People say that this moment of athletic activism started with Colin Kaepernick taking that knee during the national anthem. But as Kaepernick would be the first to acknowledge, it didn’t begin with a knee; it started with the Black Lives Matter movement and the pressing need to stand up to racism and police violence.
Just as, today, you can’t talk about the civil-rights movement of the 1950s without talking about Jackie Robinson, or of the 1960s without talking about Muhammad Ali, or of the women’s-liberation movement without talking about Billie Jean King, in future years you won’t be able to talk about this new millennial resistance to racism without talking about Colin Kaepernick.

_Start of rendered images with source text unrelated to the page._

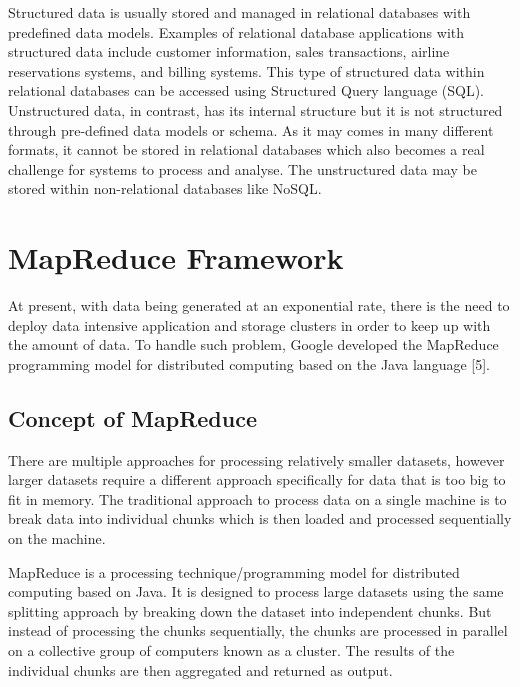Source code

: \documentclass[11pt]{book}
\begin{document}
Structured data is usually stored and managed in relational databases with predefined data models. Examples of relational database applications with structured data include customer information, sales transactions, airline reservations systems, and billing systems. This type of structured data within relational databases can be accessed using Structured Query language (SQL).\\
 
Unstructured data, in contrast, has its internal structure but it is not structured through pre-defined data models or schema. As it may comes in many different formats, it cannot be stored in relational databases which also becomes a real challenge for systems to process and analyse. The unstructured data may be stored within non-relational databases like NoSQL.

\chapter{MapReduce Framework}

At present, with data being generated at an exponential rate, there is the need to deploy data intensive application and storage clusters in order to keep up with the amount of data. To handle such problem, Google developed the MapReduce programming model for distributed computing based on the Java language [5].

\section{Concept of MapReduce}

There are multiple approaches for processing relatively smaller datasets, however larger datasets require a different approach specifically for data that is too big to fit in memory. The traditional approach to process data on a single machine is to break data into individual chunks which is then loaded and processed sequentially on the machine. 

MapReduce is a processing technique/programming model for distributed computing based on Java. It is designed to process large datasets using the same splitting approach by breaking down the dataset into independent chunks. But instead of processing the chunks sequentially, the chunks are processed in parallel on a collective group of computers known as a cluster. The results of the individual chunks are then aggregated and returned as output.\\
\end{document}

We should also remember that it’s not just what Kaepernick did; it’s what he said. When asked why he didn’t stand for the anthem, Kaepernick replied, “I am not going to stand up to show pride in a flag for a country that oppresses black people and people of color. To me, this is bigger than football, and it would be selfish on my part to look the other way. There are bodies in the street and people getting paid leave and getting away with murder.”
As the fiery Hotspur puts it in Shakespeare’s Henry IV, Part I: “tell truth, and shame the devil!” Kaepernick told the truth, but the devil doesn’t like to be shamed, and the backlash against him has been ferocious. He’s been showered with abuse by some of the most dangerous sewer-dwellers in America. And, of course, the NFL’s owners—who showered our white-supremacist president with millions of dollars—have collectively denied Kaepernick a living. Their intent, it is obvious now, was to turn him into a ghost story, a warning to other players: Don’t be like Colin or you’ll pay the ultimate price.
But instead of becoming a ghost story, Kaepernick has become an icon of resistance, and we have all seen this sports season how athletes have used their hyper-exalted, brought-to-you-by-Nike platform to say something about the world.
Still, while much of the coverage has been about professional athletes speaking out, the true resonance has been felt among our youth. High-school athletes across the US, in different sports, have taken a knee to protest the gap between the promises of this country and the lived reality of racism. This has turned the athletic field, which for so long has been either apolitical or a place of uncritical patriotism, into a site of visible dissent.
Now we live in a world where sports, of all things, have given us an arena of tenacious resistance—and, most importantly, hope in very difficult times. What Colin Kaepernick has done is retaught an old lesson to a new generation: that courage is contagious.